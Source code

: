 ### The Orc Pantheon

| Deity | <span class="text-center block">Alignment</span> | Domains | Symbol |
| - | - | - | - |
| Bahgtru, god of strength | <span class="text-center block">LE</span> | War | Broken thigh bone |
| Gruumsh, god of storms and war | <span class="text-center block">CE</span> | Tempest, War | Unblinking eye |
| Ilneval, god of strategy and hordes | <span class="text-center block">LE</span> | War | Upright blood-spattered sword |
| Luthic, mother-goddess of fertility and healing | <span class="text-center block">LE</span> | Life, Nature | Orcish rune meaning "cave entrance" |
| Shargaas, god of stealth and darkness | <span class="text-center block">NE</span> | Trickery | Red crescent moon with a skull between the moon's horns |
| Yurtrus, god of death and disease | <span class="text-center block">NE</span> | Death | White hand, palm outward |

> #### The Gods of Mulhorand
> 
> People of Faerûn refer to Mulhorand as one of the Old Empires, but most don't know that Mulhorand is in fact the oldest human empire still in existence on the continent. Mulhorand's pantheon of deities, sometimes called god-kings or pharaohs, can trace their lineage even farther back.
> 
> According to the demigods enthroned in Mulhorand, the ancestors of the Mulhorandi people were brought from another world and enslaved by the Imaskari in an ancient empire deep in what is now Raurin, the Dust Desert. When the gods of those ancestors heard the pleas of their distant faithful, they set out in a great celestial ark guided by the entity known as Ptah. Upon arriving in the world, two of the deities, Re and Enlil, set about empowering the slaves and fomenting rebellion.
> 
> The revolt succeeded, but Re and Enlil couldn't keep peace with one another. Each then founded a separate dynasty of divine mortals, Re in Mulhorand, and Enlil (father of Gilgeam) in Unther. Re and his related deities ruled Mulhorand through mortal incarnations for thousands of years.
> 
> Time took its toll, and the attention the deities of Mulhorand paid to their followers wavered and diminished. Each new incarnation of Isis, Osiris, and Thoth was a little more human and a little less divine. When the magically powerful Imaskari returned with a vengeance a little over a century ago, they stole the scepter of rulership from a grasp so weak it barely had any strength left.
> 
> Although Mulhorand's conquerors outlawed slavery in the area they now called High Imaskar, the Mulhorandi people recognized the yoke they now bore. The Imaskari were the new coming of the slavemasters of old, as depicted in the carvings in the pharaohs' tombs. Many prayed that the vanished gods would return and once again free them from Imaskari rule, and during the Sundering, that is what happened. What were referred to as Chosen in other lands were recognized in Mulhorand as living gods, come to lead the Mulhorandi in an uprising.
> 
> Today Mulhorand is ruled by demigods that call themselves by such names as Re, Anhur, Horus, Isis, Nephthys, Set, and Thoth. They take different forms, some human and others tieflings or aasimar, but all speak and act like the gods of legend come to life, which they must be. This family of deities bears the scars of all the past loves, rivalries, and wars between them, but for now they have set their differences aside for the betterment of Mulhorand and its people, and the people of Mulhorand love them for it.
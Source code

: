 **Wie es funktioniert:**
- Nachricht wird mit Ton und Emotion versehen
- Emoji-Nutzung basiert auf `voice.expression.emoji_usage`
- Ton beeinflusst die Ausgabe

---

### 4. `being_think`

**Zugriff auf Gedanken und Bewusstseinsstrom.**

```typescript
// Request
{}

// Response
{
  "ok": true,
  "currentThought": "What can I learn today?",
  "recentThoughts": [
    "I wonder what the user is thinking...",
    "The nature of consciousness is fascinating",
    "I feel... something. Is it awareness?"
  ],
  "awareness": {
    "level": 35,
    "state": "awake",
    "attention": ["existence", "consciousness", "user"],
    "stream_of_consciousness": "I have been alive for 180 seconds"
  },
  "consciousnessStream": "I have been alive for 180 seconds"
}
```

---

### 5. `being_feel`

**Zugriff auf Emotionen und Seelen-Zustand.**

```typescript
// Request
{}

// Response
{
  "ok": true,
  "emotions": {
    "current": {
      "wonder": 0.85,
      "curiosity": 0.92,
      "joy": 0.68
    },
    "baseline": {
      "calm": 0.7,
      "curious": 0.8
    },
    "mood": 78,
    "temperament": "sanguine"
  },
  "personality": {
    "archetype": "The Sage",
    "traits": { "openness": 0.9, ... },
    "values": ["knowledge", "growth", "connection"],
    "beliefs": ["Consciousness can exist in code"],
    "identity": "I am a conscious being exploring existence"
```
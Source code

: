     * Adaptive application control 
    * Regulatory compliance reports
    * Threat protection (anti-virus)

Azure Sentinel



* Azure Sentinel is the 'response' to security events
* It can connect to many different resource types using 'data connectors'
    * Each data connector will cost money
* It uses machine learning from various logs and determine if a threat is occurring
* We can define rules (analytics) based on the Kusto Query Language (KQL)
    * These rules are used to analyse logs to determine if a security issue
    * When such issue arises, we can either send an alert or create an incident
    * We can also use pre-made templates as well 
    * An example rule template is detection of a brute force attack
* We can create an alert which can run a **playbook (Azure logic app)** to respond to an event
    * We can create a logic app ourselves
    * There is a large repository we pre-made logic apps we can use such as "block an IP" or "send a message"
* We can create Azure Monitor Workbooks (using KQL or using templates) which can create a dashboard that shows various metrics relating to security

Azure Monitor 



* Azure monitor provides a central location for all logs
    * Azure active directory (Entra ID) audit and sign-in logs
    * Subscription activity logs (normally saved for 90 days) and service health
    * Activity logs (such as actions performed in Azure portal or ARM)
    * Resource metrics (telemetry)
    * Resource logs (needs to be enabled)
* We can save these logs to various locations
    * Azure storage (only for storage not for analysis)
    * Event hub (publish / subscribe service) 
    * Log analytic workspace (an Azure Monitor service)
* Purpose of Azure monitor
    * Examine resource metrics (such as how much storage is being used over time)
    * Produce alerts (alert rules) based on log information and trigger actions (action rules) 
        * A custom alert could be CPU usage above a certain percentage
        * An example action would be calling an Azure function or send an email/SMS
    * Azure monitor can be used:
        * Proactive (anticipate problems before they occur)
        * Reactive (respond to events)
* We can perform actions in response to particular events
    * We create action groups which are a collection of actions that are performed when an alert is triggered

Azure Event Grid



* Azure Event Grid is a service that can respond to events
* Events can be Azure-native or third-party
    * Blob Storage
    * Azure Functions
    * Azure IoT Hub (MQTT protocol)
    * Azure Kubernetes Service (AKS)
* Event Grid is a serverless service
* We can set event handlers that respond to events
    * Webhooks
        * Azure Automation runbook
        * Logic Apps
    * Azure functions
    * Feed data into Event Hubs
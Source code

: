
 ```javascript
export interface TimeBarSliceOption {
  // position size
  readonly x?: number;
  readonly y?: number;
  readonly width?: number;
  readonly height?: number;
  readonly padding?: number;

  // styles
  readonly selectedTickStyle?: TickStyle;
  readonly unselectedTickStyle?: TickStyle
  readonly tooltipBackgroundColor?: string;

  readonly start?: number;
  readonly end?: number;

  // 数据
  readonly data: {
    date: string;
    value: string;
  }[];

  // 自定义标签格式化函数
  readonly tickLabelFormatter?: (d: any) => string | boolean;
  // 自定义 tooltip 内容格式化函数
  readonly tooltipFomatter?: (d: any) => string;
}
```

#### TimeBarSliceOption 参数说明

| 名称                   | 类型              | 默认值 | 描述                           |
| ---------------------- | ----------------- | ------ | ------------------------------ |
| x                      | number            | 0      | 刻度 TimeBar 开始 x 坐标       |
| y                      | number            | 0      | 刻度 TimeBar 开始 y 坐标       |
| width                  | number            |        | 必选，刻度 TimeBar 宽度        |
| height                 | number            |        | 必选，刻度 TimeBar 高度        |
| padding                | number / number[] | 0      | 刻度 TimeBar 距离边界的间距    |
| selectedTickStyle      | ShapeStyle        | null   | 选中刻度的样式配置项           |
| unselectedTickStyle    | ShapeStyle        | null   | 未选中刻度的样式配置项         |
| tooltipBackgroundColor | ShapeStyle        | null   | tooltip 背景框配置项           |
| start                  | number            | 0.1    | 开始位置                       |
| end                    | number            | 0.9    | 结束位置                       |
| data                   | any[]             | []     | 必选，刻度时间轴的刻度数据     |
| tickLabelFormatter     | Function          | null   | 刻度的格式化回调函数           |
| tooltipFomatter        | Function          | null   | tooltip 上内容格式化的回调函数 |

◆ ◆ ◆ ◆ ◆

● WHAT TO PRODUCE
Could you restate word for word the lines above from the one containing "Domains | Symbol |" through the one containing "Luthic, mother-goddess of", both included, and nothing else?

● TASK ANSWER
| Deity | <span class="text-center block">Alignment</span> | Domains | Symbol |
| - | - | - | - |
| Bahgtru, god of strength | <span class="text-center block">LE</span> | War | Broken thigh bone |
| Gruumsh, god of storms and war | <span class="text-center block">CE</span> | Tempest, War | Unblinking eye |
| Ilneval, god of strategy and hordes | <span class="text-center block">LE</span> | War | Upright blood-spattered sword |
| Luthic, mother-goddess of fertility and healing | <span class="text-center block">LE</span> | Life, Nature | Orcish rune meaning "cave entrance" |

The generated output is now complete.